Sample Session

The sample sessions are broken out into three parts: one to add the demo sampling tables to your XDB database TUTORIAL location, one to perform data inventory, and one to perform the actual sampling.

Note: Sessions in this tutorial must be done in order.

Database Preparation for Sampling Exercises

In this session, you prepare your sampling data by adding tables to your XDB database TUTORIAL location, which is necessary to complete the sampling exercises.

Note: The tables needed for this tutorial are different than the ones required for the previous tutorials.
  1. From a MS-DOS prompt, type:
     cd InstallationDirectory\mfsql\bin

    where InstallationDirectory specifies the directory where Data Express 4.0 is installed, for example, c:\Program Files\Micro Focus\Data Express 4.0.
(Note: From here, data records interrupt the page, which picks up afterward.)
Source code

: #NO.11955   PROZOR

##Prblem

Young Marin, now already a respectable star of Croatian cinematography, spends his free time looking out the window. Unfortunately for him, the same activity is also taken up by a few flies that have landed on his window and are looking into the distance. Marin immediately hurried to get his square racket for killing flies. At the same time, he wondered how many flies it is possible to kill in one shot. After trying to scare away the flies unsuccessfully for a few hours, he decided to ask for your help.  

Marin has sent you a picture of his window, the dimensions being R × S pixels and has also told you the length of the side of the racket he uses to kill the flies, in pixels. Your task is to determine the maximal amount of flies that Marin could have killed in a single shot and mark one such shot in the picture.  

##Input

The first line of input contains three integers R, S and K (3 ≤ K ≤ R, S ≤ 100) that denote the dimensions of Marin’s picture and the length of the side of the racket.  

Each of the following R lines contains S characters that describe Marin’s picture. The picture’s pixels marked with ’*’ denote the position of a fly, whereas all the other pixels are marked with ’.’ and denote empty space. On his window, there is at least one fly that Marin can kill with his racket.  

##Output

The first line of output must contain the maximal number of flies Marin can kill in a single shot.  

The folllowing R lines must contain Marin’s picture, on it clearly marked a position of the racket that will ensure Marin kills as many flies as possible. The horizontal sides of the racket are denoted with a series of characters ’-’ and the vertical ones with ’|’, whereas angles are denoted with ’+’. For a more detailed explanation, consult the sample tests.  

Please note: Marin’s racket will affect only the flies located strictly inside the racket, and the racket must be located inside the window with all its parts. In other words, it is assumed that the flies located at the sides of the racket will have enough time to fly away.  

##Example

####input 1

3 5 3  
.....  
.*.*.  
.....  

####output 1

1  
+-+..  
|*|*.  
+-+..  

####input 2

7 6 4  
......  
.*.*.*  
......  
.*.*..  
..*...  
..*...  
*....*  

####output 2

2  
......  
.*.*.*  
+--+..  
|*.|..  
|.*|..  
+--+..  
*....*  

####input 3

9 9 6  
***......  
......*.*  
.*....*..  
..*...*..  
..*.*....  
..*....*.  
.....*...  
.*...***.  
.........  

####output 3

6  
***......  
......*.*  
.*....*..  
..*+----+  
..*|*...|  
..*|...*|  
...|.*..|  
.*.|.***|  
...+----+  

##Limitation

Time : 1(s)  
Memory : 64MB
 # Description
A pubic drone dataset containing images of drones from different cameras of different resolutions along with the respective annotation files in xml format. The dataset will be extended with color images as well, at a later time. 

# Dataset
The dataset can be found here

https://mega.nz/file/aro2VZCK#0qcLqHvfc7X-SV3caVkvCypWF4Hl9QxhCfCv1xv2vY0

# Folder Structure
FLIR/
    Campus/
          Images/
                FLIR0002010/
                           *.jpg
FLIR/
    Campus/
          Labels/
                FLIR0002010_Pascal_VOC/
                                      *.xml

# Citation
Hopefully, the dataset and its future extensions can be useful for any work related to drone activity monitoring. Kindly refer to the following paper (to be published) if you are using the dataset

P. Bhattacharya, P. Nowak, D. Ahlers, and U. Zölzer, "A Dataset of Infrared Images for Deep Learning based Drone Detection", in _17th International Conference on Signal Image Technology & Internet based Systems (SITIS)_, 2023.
  2. Load the data by executing the following command:
     xwiz40n /b sampling.sql 
    		
  3. Once the command has finished running, continue to the next section.

Data Inventory

In this session, you prepare your Data Express environment for the sampling data stores and add metadata for the sampling data stores into the Knowledge Base:

  • Set your sampling workspace
  • Load data store information into the Knowledge Base

Setting Your Sampling Workspace

Data Builder lets you set your workspace as part of the Data Inventory process. You must specify your workspace to organize and sort data on the basis of a logical model:

  1. From Data Builder, open the Work with Companies window (click or access it through Environment > Work with Companies) to create a new company code.
    Note: Notice that the Machine IDALLIE is listed with the DXPROJ Company Code in the List of Companies. You created ALLIE during the tutorial Data Inventory. For the purpose of this tutorial, you create a new company under the ALLIE Machine ID. If for some reason you did not perform the Data Inventory tutorial, you must create a Machine ID prior to performing this step.
  2. Click New.
  3. Select the ALLIE Machine ID.
  4. Specify SAMPLING as the name of your company

    code in the Company Code box.

  5. In the Company Description box, type: SAMPLING EXERCISE.
  6. By default, the Life Cycle is activated. Leave this box selected.
  7. By default, the Is a Backup Company checkbox is not selected. Leave this box unselected.

    During the definition of a company, the backup company associated with it can also be defined.

    A Backup Company is useful when all the information concerning the files that undergo the Life Cycle procedure needs to be preserved.

    Note: Only one version for each file is stored in the backup company.
  8. Click Apply. The company you just created appears in the List of Companies.
  9. Click OK to save your specification and to close the window.

  10. Continue to the next section.

Loading Data Store Information into the Knowledge Base

Perform this procedure to map and load the definitions from your data stores into the XDB Knowledge Base. The information from your data stores will be mapped to your workspace.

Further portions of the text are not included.